What you are asked to do:
Please reproduce the entries below exactly, starting at the first line and ending with the line that holds "a written agreement.".
•••••
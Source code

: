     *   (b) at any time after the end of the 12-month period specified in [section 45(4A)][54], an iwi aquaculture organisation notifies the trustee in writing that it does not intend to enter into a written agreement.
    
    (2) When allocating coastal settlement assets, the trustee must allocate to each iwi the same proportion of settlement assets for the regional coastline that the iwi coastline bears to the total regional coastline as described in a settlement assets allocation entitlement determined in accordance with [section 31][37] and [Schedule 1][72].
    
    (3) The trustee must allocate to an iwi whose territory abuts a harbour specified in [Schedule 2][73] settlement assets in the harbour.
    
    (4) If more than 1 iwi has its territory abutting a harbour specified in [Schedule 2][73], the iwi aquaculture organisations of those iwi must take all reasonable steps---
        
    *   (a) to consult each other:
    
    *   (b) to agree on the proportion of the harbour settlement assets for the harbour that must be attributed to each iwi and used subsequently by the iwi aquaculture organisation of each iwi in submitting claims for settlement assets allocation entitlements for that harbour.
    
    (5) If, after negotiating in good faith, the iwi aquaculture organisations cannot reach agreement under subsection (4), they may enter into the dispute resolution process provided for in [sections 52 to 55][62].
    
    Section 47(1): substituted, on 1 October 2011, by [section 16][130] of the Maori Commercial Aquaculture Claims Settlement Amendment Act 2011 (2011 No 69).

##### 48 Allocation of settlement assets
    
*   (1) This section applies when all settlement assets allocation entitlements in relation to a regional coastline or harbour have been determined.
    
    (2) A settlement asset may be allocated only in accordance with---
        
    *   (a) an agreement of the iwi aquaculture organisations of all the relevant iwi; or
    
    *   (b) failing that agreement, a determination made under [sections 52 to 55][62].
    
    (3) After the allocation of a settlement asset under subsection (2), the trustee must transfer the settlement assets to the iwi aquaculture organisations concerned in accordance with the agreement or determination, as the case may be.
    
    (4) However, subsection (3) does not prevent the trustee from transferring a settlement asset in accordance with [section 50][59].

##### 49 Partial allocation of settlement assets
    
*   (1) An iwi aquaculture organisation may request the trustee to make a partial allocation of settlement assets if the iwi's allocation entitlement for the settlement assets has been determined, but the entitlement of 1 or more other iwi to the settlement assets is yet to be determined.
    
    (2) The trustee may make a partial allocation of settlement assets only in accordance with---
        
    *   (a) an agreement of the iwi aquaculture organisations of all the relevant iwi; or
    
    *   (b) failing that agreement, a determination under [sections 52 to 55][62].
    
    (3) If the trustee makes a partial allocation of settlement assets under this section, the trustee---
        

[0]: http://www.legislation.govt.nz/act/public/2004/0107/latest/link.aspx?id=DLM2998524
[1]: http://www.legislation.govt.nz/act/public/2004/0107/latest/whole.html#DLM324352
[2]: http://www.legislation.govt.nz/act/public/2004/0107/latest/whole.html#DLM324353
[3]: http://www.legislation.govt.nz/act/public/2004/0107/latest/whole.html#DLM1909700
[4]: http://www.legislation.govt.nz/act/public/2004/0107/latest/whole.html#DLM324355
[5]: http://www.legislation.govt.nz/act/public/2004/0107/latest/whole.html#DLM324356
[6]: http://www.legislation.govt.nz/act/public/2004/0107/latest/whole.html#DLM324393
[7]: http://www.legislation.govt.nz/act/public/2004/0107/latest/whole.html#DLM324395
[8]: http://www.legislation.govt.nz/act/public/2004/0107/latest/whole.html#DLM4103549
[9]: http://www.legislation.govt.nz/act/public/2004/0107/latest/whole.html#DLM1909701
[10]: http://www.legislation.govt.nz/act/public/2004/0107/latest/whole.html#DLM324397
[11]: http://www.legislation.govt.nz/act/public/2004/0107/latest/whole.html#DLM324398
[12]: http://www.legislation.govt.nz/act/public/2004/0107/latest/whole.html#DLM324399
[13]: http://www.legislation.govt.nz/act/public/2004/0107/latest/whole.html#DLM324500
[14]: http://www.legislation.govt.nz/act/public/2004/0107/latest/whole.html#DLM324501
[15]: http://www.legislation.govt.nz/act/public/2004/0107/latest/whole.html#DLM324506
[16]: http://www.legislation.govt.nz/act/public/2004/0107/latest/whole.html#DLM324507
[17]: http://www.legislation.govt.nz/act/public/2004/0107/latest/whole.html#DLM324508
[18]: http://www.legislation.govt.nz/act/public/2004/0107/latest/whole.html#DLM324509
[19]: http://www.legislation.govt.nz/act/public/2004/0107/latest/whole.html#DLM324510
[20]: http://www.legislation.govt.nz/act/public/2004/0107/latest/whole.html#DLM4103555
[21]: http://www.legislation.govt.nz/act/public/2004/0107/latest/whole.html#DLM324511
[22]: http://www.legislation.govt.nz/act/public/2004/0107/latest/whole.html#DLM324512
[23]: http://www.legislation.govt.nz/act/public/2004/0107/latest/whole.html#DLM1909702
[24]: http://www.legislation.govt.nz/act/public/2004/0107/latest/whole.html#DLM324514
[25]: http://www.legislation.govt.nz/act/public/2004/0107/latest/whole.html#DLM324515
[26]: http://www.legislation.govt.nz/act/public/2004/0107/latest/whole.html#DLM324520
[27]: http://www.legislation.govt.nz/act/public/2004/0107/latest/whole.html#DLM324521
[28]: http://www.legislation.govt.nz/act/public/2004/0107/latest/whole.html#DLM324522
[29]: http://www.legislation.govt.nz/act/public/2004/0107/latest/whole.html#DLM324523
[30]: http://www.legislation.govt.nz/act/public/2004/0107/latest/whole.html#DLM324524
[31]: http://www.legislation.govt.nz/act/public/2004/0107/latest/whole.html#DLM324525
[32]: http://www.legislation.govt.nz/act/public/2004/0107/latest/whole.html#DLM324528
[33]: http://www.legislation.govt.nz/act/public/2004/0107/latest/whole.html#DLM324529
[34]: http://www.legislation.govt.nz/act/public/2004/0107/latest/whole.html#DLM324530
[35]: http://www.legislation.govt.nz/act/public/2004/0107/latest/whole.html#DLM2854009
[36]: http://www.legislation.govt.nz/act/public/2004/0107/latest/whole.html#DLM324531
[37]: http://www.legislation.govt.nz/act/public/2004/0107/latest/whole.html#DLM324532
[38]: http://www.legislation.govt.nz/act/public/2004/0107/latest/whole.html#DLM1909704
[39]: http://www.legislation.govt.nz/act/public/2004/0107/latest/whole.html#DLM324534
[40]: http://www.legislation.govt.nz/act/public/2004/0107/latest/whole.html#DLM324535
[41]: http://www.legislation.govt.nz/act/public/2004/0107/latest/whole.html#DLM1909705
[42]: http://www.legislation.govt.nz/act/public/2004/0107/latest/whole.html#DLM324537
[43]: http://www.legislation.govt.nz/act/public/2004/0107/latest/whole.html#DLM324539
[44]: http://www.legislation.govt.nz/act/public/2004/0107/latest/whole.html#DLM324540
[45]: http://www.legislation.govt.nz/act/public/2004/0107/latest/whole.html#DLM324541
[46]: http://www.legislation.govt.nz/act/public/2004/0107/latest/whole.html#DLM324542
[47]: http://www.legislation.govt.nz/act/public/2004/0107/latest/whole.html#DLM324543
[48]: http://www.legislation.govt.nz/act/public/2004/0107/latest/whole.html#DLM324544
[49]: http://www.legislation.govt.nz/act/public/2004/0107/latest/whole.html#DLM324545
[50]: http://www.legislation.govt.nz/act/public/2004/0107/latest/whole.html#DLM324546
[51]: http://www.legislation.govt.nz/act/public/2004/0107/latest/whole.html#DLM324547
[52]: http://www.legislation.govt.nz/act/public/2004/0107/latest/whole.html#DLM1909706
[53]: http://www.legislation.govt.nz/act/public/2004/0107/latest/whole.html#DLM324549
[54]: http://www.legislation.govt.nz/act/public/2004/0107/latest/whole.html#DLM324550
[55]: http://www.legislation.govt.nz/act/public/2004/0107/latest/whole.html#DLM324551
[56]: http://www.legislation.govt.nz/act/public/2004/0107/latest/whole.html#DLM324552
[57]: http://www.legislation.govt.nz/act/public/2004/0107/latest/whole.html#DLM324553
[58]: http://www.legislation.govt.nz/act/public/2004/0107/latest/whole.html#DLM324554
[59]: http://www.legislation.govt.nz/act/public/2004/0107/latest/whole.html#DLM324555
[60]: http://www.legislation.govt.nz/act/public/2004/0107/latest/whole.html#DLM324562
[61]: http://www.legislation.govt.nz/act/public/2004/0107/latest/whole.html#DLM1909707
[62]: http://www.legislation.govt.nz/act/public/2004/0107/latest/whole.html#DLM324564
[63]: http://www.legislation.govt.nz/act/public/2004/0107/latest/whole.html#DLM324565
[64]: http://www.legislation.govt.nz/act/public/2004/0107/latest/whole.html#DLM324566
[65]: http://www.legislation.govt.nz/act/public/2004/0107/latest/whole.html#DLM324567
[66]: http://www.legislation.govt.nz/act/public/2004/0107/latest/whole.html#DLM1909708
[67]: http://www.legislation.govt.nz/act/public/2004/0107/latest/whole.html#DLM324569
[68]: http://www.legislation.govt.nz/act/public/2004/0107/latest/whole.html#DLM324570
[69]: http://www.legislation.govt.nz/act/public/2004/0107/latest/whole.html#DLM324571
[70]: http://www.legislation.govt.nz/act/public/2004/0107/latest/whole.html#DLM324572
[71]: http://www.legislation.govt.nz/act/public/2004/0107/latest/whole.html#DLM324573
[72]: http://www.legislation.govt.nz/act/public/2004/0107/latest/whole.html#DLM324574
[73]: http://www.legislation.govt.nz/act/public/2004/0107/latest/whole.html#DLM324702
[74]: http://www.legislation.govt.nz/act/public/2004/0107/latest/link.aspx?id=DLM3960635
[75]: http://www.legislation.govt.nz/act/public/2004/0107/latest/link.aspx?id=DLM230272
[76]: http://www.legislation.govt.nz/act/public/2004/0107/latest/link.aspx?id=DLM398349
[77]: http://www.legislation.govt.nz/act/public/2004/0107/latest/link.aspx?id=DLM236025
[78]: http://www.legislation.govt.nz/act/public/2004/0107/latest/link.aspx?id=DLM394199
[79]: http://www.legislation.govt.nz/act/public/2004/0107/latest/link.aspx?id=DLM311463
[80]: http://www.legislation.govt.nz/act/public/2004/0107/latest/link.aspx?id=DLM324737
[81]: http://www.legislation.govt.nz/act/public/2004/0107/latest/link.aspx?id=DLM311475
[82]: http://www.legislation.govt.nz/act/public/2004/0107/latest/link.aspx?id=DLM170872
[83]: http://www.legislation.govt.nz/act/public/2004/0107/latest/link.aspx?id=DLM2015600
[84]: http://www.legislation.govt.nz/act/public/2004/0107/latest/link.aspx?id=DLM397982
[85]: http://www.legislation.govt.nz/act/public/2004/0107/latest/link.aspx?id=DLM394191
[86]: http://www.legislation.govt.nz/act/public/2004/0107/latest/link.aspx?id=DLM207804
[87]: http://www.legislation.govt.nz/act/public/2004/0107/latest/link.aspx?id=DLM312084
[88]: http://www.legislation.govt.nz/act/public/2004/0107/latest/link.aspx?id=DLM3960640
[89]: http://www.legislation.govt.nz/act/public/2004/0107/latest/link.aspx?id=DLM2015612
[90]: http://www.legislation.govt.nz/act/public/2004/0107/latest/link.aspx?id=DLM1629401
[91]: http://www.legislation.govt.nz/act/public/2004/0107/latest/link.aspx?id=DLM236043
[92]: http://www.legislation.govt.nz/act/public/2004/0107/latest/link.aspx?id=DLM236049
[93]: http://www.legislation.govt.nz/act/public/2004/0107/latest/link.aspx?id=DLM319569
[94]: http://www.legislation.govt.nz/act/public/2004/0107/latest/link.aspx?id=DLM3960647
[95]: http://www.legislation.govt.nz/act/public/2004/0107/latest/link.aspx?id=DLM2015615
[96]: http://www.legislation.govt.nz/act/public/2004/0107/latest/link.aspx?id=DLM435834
•••••
Response:
Source code

:     *   (b) at any time after the end of the 12-month period specified in [section 45(4A)][54], an iwi aquaculture organisation notifies the trustee in writing that it does not intend to enter into a written agreement.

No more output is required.